SE DEBE DE GARANTIZAR LA INOCUIDAD DE ALIMENTOS PARA CONSUMO HUMANO, MEDIANTE UN SISTEMA DE TRAZABILIDAD: CHAVIRA DE LA ROSA

 

  • Para tal fin propuso la legisladora cambios a la Ley de Desarrollo Agropecuario, Rural y Sustentable de la CDMX.

 

Con el propósito de mantener la seguridad alimentaria y detectar eventuales riesgos que puedan afectar la cadena de suministro de alimentos, la diputada Guadalupe Chavira de la Rosa propuso incorporar a la Ley de Desarrollo Agropecuario, Rural y Sustentable de la Ciudad de México, un sistema de trazabilidad para conocer el histórico, ubicación y trayectoria de un producto.

Mediante una iniciativa de adición a los artículos Segundo y Sexto de la mencionada  legislación, se pretende que el método de trazabilidad se aplique en la industria de alimentos, así como a los insumos de origen animal y vegetal, de acuerdo a las disposiciones aplicables de la Secretaría de Agricultura, Ganadería, Desarrollo Rural, Pesca y Alimentación, explicó la legisladora de Morena.

En la sesión de la Comisión Permanente del Congreso de la Ciudad de México, la presidenta de ese órgano legislativo, Isabela Rosales Herrera, turnó dicha propuesta a la Comisión de Desarrollo Rural para su dictaminación.

De acuerdo al proyecto de referencia, el sistema de trazabilidad es clave a la hora de mantener la seguridad alimentaria en todas las etapas por las que pasan los alimentos y, en caso de detectar una alerta, se podrá encontrar el origen del problema.

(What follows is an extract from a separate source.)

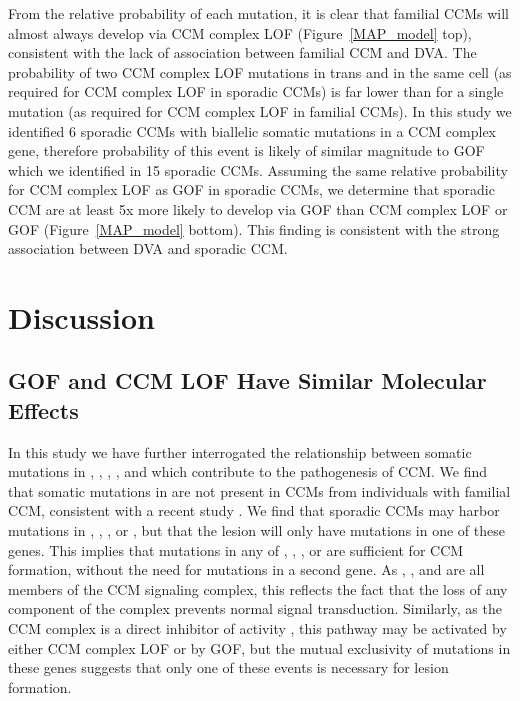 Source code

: From the relative probability of each mutation, it is clear that familial CCMs will almost always develop via CCM complex LOF (Figure~\ref{MAP_model} top), consistent with the lack of association between familial CCM and DVA. The probability of two CCM complex LOF mutations in trans and in the same cell (as required for CCM complex LOF in sporadic CCMs) is far lower than for a single mutation (as required for CCM complex LOF in familial CCMs). In this study we identified 6 sporadic CCMs with biallelic somatic mutations in a CCM complex gene, therefore probability of this event is likely of similar magnitude to  GOF which we identified in 15 sporadic CCMs. Assuming the same relative probability for CCM complex LOF as  GOF in sporadic CCMs, we determine that sporadic CCM are at least 5x more likely to develop via  GOF than CCM complex LOF or  GOF (Figure~\ref{MAP_model} bottom). This finding is consistent with the strong association between DVA and sporadic CCM.



\section{Discussion}

\subsection{ GOF and CCM LOF Have Similar Molecular Effects}
In this study we have further interrogated the relationship between somatic mutations in , , , , and  which contribute to the pathogenesis of CCM. We find that somatic mutations in  are not present in CCMs from individuals with familial CCM, consistent with a recent study \citep{weng2021}.  We find that sporadic CCMs may harbor mutations in , , , or , but that the lesion will only have mutations in one of these genes. This implies that mutations in any of , , , or  are sufficient for CCM formation, without the need for mutations in a second gene. As , , and  are all members of the CCM signaling complex, this reflects the fact that the loss of any component of the complex prevents normal signal transduction. Similarly, as the CCM complex is a direct inhibitor of  activity \citep{zhou2015}, this pathway may be activated by either CCM complex LOF or by  GOF, but the mutual exclusivity of mutations in these genes suggests that only one of these events is necessary for lesion formation.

Los principales objetivos que se buscan cumplir con la trazabilidad alimentaria son  proveer de información veraz al consumidor; garantizar la calidad del producto, a manera de un sistema de control de  calidad; probar y acreditar las causas del retiro de un alimento del mercado, y detectar el origen físico de la posible contaminación.

En el texto de la citada iniciativa, se informa que actualmente funcionan distintos métodos que facilitan la trazabilidad, entre ellos el sistema de código de barras y la mayoría de las mercancías se identifican gracias al etiquetado, para cumplir con los estándares internacionales.

La aplicación de un sistema de trazabilidad alimentaria beneficia a todos los actores, especialmente el consumidor final, que estará correctamente informado, mientras que las empresas serán más productivas y registrarán menos fallos en sus procesos.

Con esta medida las autoridades sanitarias estarán a su vez en disposición de gestionar con mayor eficacia las incidencias que pudieran surgir.

De acuerdo a la propuesta de referencia, el concepto de trazabilidad se incluiría al Artículo Segundo de la Ley de Desarrollo Agropecuario y quedaría definido como “el conjunto de procedimientos que permiten conocer el histórico, la ubicación y la trayectoria de un producto o lote de productos que identifican y registran la composición de un producto, su procedencia, los diferentes procesos a los que se le ha sometido y el lugar en el que va a comercializarse, relacionados con la producción, movilización, procesamiento, acopio, distribución y, en general, todos los eslabones de la cadena de producción y suministro hasta su consumo final , identificando en cada etapa su ubicación espacial y, en su caso, los factores de riesgo fitozoosanitarios y de contaminación que pueden estar presentes”.

Con esa nueva herramienta se estaría en “la posibilidad de encontrar y seguir el rastro a través de todas las etapas de producción, transformación y distribución de un alimento, ya sea para uso humano o animal, o de una sustancia destinada a ser incorporada en los alimentos”.